UK commercial real estate loan margins increased by around 40 basis points across the whole of 2016, with the bulk of the movement in the final week of June after the country’s EU referendum, according to new research released by CBRE.
Despite the increase across the year, margins remained flat during Q4 2016 – the second successive month of static margins – the firm’s UK Debt Prospects report for Q4 2016 showed.
Senior debt originated during Q4 2016 offers a forecast return of 3.4 percent per year on a gross basis and 3.1 percent on a risk-adjusted basis, almost a 40 basis points increase on Q3 returns. CRE debt remains attractive when compared to fixed income, CBRE said, with senior CRE lending offering a premium of 2.6 percent per year to the risk-free rate, on a risk-adjusted basis.
“Just as noteworthy perhaps – and increasingly an important driver of allocation from fixed income investors – is the scale of return relative to corporate bonds. We estimate that the gap in gross returns to CRE debt investors and corporate bond investors stands at 1.8 percent in Q4 2016,” the report added.

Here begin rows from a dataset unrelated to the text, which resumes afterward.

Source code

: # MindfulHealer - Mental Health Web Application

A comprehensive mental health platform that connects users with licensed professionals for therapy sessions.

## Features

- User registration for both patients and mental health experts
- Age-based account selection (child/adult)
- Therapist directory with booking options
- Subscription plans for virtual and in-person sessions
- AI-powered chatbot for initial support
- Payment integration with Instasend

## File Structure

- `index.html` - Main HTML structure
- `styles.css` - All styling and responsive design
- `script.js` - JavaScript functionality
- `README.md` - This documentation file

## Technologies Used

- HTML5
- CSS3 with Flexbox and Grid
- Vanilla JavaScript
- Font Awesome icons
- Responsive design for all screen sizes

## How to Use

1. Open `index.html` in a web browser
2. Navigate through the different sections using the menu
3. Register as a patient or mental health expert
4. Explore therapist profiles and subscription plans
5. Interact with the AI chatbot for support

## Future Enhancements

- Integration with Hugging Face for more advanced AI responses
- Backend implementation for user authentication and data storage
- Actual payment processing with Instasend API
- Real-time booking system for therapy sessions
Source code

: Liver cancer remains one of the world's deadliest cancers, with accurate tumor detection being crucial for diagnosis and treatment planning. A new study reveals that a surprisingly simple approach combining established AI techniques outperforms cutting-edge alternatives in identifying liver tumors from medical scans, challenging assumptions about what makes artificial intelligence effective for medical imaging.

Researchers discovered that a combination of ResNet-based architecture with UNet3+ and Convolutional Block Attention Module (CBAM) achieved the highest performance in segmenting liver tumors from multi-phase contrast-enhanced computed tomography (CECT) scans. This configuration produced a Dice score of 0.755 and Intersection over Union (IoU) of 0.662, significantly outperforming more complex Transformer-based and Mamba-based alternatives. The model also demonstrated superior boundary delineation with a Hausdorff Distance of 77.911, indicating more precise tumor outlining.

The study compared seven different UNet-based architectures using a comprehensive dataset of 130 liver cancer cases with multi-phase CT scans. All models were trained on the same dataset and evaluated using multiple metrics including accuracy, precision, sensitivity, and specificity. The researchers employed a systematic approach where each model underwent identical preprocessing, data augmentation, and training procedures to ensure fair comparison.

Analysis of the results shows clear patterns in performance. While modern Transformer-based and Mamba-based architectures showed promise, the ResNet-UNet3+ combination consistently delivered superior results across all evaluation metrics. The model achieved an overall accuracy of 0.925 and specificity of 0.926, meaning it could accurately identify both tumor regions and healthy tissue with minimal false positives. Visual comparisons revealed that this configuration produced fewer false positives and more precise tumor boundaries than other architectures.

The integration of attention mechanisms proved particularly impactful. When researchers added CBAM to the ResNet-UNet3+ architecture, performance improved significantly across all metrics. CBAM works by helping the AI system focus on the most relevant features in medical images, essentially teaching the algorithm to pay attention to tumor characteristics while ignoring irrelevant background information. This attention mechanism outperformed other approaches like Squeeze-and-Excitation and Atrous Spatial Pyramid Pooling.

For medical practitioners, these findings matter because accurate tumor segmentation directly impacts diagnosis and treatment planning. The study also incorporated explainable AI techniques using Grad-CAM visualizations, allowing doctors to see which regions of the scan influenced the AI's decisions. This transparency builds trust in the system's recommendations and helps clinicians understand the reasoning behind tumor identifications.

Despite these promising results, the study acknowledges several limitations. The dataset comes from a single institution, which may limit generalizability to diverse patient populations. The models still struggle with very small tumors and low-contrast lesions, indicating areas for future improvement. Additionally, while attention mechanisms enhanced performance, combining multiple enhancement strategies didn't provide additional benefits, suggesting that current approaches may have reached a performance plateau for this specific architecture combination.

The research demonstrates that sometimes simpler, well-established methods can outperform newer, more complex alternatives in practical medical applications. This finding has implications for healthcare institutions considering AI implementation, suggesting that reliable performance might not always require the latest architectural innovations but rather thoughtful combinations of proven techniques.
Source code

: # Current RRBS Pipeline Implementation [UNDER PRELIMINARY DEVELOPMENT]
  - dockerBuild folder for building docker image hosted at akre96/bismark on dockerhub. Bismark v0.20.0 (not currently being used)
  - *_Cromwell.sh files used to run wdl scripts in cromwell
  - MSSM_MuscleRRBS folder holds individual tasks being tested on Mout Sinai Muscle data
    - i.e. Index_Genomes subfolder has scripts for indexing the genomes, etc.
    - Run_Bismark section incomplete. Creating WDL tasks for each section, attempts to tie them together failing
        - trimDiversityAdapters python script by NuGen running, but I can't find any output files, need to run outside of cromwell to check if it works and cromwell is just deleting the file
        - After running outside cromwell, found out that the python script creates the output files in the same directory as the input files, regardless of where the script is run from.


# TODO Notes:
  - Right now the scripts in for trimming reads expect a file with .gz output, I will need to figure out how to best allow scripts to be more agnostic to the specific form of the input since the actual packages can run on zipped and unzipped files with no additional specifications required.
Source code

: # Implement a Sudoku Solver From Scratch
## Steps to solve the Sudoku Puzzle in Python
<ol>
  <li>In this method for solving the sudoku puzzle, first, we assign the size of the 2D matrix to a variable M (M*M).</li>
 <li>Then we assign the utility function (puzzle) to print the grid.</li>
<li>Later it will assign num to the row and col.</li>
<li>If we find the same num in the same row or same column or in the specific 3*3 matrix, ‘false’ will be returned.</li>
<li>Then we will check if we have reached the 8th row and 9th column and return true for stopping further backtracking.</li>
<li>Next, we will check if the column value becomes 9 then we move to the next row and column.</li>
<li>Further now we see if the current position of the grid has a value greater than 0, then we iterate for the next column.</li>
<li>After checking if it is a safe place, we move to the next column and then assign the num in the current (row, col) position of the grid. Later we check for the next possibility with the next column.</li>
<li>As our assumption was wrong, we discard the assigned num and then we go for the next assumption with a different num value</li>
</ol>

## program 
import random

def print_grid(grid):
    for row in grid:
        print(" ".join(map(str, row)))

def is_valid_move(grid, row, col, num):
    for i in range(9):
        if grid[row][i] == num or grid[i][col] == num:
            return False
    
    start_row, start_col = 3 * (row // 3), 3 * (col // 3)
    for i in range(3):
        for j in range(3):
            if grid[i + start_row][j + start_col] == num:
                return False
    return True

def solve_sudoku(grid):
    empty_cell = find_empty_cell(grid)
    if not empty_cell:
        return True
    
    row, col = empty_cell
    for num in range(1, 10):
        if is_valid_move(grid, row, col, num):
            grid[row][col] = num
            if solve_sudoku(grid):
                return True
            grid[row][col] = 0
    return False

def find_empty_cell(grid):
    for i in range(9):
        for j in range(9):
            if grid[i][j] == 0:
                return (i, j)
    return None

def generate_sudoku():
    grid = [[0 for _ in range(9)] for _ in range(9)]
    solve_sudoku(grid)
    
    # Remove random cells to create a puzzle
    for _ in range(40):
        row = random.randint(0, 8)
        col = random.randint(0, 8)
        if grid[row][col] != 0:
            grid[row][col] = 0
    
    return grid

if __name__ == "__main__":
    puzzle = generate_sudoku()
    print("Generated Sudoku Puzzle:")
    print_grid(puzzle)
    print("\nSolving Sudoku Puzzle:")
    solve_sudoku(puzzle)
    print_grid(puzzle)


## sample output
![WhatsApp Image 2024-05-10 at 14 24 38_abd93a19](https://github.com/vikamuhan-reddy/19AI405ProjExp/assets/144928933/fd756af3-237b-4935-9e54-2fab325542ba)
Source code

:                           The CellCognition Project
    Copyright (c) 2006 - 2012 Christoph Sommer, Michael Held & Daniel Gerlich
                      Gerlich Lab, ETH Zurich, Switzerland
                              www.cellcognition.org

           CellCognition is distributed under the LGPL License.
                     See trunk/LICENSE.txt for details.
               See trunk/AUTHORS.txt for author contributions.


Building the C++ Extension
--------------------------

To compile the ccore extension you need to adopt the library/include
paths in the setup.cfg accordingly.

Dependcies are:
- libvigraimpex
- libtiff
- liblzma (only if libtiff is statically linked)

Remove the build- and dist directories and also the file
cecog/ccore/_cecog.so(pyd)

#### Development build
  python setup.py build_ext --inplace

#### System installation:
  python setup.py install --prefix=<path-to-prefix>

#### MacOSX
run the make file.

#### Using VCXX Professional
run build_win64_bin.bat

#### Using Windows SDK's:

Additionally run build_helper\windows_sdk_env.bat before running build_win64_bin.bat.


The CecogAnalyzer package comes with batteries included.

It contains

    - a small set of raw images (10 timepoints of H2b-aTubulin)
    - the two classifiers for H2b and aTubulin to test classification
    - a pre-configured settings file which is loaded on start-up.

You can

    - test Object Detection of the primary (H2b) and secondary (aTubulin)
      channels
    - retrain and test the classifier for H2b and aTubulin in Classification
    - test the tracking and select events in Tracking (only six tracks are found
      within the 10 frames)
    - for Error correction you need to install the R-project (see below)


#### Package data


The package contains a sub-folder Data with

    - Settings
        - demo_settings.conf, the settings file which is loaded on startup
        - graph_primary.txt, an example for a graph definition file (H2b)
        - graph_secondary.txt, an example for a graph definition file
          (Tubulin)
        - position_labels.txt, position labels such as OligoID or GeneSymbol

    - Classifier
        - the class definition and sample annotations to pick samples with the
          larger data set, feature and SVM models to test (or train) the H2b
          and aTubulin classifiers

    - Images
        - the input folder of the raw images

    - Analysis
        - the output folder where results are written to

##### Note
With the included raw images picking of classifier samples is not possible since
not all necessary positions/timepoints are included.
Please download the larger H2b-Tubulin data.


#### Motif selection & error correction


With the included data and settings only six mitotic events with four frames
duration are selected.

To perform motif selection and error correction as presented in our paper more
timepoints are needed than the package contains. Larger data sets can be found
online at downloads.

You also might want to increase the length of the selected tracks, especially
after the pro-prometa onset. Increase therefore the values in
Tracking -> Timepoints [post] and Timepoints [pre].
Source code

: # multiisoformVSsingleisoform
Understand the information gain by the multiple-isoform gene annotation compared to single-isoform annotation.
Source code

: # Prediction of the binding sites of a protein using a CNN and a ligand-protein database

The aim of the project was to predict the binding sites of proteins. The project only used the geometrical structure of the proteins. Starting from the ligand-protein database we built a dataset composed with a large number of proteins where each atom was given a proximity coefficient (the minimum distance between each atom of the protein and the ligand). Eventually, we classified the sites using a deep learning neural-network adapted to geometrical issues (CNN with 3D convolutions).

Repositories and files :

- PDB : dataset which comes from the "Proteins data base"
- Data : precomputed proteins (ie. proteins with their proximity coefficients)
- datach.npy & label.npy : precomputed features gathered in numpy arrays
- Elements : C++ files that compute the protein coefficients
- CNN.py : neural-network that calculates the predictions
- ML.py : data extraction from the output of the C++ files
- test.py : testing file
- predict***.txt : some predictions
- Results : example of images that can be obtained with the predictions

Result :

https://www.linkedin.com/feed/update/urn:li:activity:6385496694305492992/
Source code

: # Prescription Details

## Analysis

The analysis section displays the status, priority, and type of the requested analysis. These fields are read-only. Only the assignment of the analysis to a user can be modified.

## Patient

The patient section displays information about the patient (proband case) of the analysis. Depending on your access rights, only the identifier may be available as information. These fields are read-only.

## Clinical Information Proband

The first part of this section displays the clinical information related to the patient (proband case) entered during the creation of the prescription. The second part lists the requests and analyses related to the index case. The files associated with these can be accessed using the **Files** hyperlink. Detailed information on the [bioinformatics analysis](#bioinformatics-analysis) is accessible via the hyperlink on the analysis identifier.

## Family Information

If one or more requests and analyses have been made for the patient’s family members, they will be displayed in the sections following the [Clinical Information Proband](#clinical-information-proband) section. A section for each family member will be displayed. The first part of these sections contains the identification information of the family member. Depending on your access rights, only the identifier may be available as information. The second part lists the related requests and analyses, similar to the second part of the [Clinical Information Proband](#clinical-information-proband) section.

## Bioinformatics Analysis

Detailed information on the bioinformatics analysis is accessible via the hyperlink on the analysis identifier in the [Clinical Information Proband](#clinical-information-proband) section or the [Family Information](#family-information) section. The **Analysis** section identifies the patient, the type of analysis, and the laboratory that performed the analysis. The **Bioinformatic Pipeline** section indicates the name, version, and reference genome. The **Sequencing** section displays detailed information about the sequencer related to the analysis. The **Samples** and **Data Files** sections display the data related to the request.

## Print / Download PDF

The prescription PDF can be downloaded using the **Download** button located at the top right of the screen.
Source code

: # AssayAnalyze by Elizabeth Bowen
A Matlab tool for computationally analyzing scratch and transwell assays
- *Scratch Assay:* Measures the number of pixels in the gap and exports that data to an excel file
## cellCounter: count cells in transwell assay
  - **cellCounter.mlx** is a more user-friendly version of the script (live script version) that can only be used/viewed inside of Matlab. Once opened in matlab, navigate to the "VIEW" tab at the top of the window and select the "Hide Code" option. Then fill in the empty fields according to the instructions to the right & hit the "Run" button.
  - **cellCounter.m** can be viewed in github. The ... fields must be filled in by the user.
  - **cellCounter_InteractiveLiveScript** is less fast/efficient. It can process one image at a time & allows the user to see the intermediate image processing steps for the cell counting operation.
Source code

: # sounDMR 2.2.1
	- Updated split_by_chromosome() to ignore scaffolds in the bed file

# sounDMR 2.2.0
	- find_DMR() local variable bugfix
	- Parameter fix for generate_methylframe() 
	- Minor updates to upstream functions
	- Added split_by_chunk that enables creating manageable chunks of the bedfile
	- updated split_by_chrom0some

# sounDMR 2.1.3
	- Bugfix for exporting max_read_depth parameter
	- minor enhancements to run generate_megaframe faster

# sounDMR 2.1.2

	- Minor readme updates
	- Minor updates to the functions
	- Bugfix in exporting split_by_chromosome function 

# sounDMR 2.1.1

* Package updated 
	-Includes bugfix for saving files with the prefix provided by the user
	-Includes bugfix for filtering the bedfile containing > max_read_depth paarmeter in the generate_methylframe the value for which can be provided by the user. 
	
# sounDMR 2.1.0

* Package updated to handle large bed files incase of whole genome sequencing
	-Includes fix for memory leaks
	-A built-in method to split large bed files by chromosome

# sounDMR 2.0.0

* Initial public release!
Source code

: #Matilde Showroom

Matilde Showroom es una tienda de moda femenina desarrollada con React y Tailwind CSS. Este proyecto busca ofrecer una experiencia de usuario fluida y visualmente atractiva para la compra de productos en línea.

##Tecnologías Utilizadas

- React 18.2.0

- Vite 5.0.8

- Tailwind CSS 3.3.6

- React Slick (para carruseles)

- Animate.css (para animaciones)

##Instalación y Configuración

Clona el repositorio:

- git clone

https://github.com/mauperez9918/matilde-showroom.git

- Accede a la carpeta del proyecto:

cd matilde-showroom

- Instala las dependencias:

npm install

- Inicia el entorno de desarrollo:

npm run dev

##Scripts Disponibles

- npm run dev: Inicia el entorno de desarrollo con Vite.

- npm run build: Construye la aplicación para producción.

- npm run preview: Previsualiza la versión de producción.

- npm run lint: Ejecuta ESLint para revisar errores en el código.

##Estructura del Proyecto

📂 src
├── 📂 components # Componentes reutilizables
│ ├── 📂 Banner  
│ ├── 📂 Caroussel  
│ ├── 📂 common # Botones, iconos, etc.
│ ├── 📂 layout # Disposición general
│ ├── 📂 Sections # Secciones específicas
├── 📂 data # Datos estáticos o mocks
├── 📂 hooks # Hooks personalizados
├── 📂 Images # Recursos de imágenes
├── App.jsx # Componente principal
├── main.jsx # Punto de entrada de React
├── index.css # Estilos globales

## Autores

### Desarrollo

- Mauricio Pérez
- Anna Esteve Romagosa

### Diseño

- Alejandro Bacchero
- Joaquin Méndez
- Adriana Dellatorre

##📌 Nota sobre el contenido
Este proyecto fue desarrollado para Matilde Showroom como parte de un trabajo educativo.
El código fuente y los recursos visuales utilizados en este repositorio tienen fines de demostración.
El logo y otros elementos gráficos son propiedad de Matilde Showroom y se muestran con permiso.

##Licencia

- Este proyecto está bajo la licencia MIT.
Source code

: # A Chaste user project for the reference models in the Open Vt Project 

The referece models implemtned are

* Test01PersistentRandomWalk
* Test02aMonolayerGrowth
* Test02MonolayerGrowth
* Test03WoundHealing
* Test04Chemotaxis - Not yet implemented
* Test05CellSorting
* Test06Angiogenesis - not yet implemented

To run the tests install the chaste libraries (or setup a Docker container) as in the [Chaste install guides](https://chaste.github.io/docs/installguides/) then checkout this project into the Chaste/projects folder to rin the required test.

Five-year swap rates increased by 37 percent during the fourth quarter, ending 2016 at 72 basis points lower than at the end of 2015.
The key measure for banks, return on risk-weighted assets was flat. On a RoRWA basis, gross returns were 3.5 percent and risk-adjusted returns were 2.9 percent per year, assuming ‘strong’ slotting treatment.
Mezzanine returns were estimated to be 8 percent per year on a gross basis and 5.4 percent per year on a risk-adjusted basis at the end of Q4, a rise on Q3 2016 caused by lower expected loss as a result of a stronger outlook for underlying capital values.
A modest improvement in the forecast for capital growth resulted in a slight decline in probability of default and expected loss over Q4. The forecast for the five years to Q4 2021 is for an aggregate rise in property values of 4.3 percent, reflecting a further improvement in capital growth outlook, compared to the forecast five-year growth of 0.3 percent in June and 2.8 percent in September.
CBRE estimates that Q4 2016 senior, 65 percent LTV originations have a probability of default of 2 percent and annualised expected loss of 0.3 percent. There is, however, significant variation at the segment level, ranging from zero percent probability in retail warehouses to as high as 5.4 percent in London offices.
CBRE also analysed the historic relationship between investment and development finance terms. “Over the long-term it seems that development lending could offer superior risk-adjusted returns to investment lending. With many players currently excluded from this market – via regulatory constraints in the case of traditional bank lenders or Mandate limitations in the case of newer lenders – the shortage of development finance may be set to continue. This would be a missed opportunity for lenders, borrowers and the wider economy alike, arguably representing a significant market failure.”